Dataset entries
· · · · ·

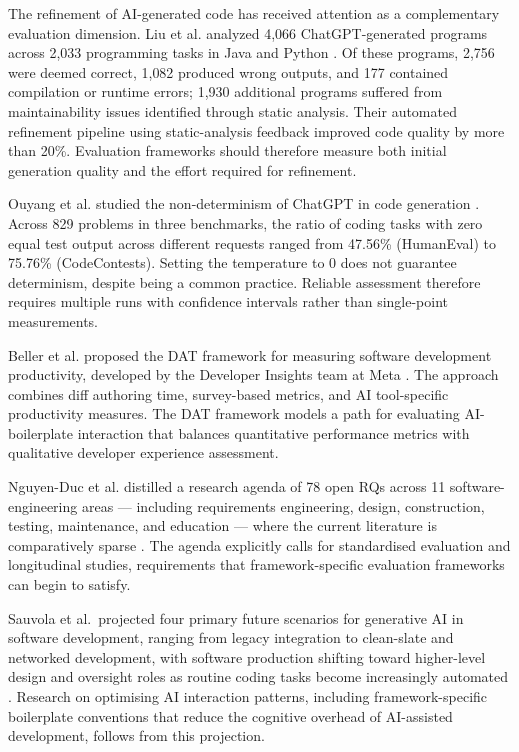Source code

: \documentclass[12pt,a4paper]{report}
\begin{document}
The refinement of AI-generated code has received attention as a complementary evaluation dimension. Liu et al. analyzed 4{,}066 ChatGPT-generated programs across 2{,}033 programming tasks in Java and Python \parencite{liu2024refining}. Of these programs, 2{,}756 were deemed correct, 1{,}082 produced wrong outputs, and 177 contained compilation or runtime errors; 1{,}930 additional programs suffered from maintainability issues identified through static analysis. Their automated refinement pipeline using static-analysis feedback improved code quality by more than 20\%. Evaluation frameworks should therefore measure both initial generation quality and the effort required for refinement.

Ouyang et al. studied the non-determinism of ChatGPT in code generation \parencite{ouyang2025nondeterminism}. Across 829 problems in three benchmarks, the ratio of coding tasks with zero equal test output across different requests ranged from 47.56\% (HumanEval) to 75.76\% (CodeContests). Setting the temperature to 0 does not guarantee determinism, despite being a common practice. Reliable assessment therefore requires multiple runs with confidence intervals rather than single-point measurements.

Beller et al. proposed the DAT framework for measuring software development productivity, developed by the Developer Insights team at Meta \parencite{beller2026dat}. The approach combines diff authoring time, survey-based metrics, and AI tool-specific productivity measures. The DAT framework models a path for evaluating AI-boilerplate interaction that balances quantitative performance metrics with qualitative developer experience assessment.

Nguyen-Duc et al. distilled a research agenda of 78 open RQs across 11 software-engineering areas --- including requirements engineering, design, construction, testing, maintenance, and education --- where the current literature is comparatively sparse \parencite{nguyenduc2025genai}. The agenda explicitly calls for standardised evaluation and longitudinal studies, requirements that framework-specific evaluation frameworks can begin to satisfy.

Sauvola et al.\ projected four primary future scenarios for generative AI in software development, ranging from legacy integration to clean-slate and networked development, with software production shifting toward higher-level design and oversight roles as routine coding tasks become increasingly automated \parencite{sauvola2024future}. Research on optimising AI interaction patterns, including framework-specific boilerplate conventions that reduce the cognitive overhead of AI-assisted development, follows from this projection.
\end{document}
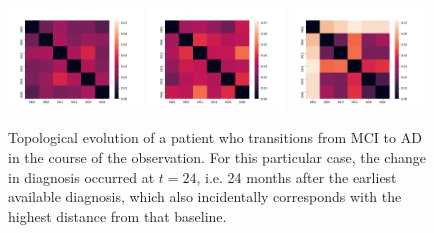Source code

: \documentclass{article}
\begin{document}
\begin{figure}
  \centering \includegraphics[width=0.32\textwidth]{figures/temporal_evolution/ADNI029S0878_h_0.png}
  \hfill \includegraphics[width=0.32\textwidth]{figures/temporal_evolution/ADNI029S0878_h_1.png}
  \hfill \includegraphics[width=0.32\textwidth]{figures/temporal_evolution/ADNI029S0878_h_2.png}
    \caption{Topological evolution of a patient who transitions from MCI to AD in the course of the
      observation. For this particular case, the change in diagnosis occurred at $t=24$, i.e. 24
      months after the earliest available diagnosis, which also incidentally corresponds with the
highest distance from that baseline.}
    \label{fig:patient_evolution_mci_ad}
\end{figure}
\end{document}
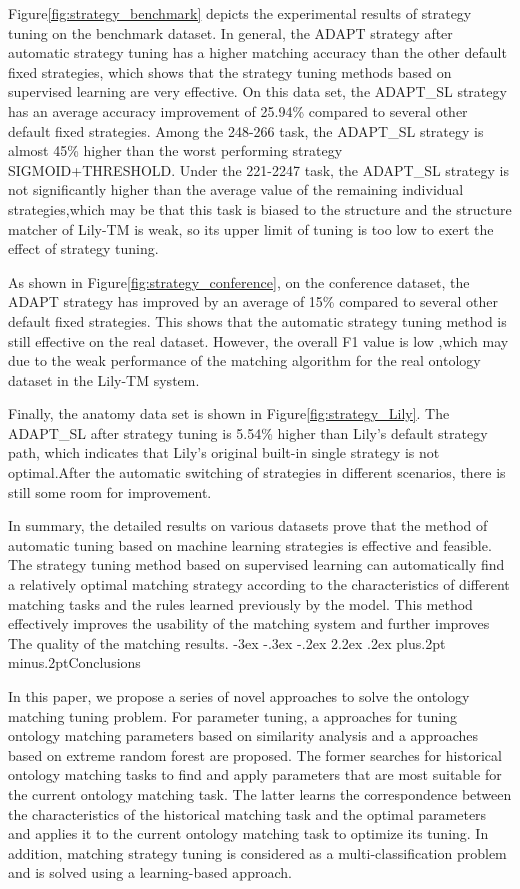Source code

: \documentclass[twoside]{article}
\makeatletter
\def\section{\@startsection{section}{1}{\z@}%
 {-3ex \@plus -.3ex \@minus -.2ex}%
 {2.2ex \@plus.2ex}%
{\normalfont\normalsize\protect\baselineskip=14.5pt plus.2pt minus.2pt\bfseries}}
\makeatother
\begin{document}
Figure\ref{fig:strategy_benchmark} depicts the experimental results of strategy tuning on the benchmark dataset.
In general, the ADAPT strategy after automatic strategy tuning has a higher matching accuracy than the other default fixed strategies, which shows that the strategy tuning methods based on supervised learning are very effective.
On this data set, the ADAPT\_SL strategy has an average accuracy improvement of 25.94\% compared to several other default fixed strategies.
Among the 248-266 task, the ADAPT\_SL strategy is almost 45\% higher than the worst performing strategy SIGMOID+THRESHOLD.
Under the 221-2247 task, the ADAPT\_SL strategy is not significantly higher than the average value of the remaining individual strategies,which may be that this task is biased to the structure and the structure matcher of Lily-TM is weak, so its upper limit of tuning is too low to exert the effect of strategy tuning.

As shown in Figure\ref{fig:strategy_conference}, on the conference dataset, the ADAPT strategy has improved by an average of 15\% compared to several other default fixed strategies. This shows that the automatic strategy tuning method is still effective on the real dataset. However, the overall  F1 value is low ,which may due to the weak performance of the matching algorithm for the real ontology dataset in the Lily-TM system.

Finally, the anatomy data set is shown in Figure\ref{fig:strategy_Lily}. The ADAPT\_SL after strategy tuning is 5.54\% higher than Lily's default strategy path, which indicates that Lily's original built-in single strategy is not optimal.After the automatic switching of strategies in different scenarios, there is still some room for improvement.

In summary, the detailed results on various datasets prove that the method of automatic tuning based on machine learning strategies is effective and feasible.
The strategy tuning method based on supervised learning can automatically find a relatively optimal matching strategy according to the characteristics of different matching tasks and the rules learned previously by the model.
This method effectively improves the usability of the matching system and further improves The quality of the matching results.
\section{Conclusions}

In this paper, we propose a series of novel approaches to solve the ontology matching tuning problem.
For parameter tuning, a approaches for tuning ontology matching parameters based on similarity analysis and a approaches based on extreme random forest are proposed.
The former searches for historical ontology matching tasks to find and apply parameters that are most suitable for the current ontology matching task.
The latter learns the correspondence between the characteristics of the historical matching task and the optimal parameters and applies it to the current ontology matching task to optimize its tuning.
In addition, matching strategy tuning is considered as a multi-classification problem and is solved using a learning-based approach.
\end{document}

· · · · ·

• Your objective
Take from the entries every line that has the string "including".

• Completed task
Nguyen-Duc et al. distilled a research agenda of 78 open RQs across 11 software-engineering areas --- including requirements engineering, design, construction, testing, maintenance, and education --- where the current literature is comparatively sparse \parencite{nguyenduc2025genai}. The agenda explicitly calls for standardised evaluation and longitudinal studies, requirements that framework-specific evaluation frameworks can begin to satisfy.
Sauvola et al.\ projected four primary future scenarios for generative AI in software development, ranging from legacy integration to clean-slate and networked development, with software production shifting toward higher-level design and oversight roles as routine coding tasks become increasingly automated \parencite{sauvola2024future}. Research on optimising AI interaction patterns, including framework-specific boilerplate conventions that reduce the cognitive overhead of AI-assisted development, follows from this projection.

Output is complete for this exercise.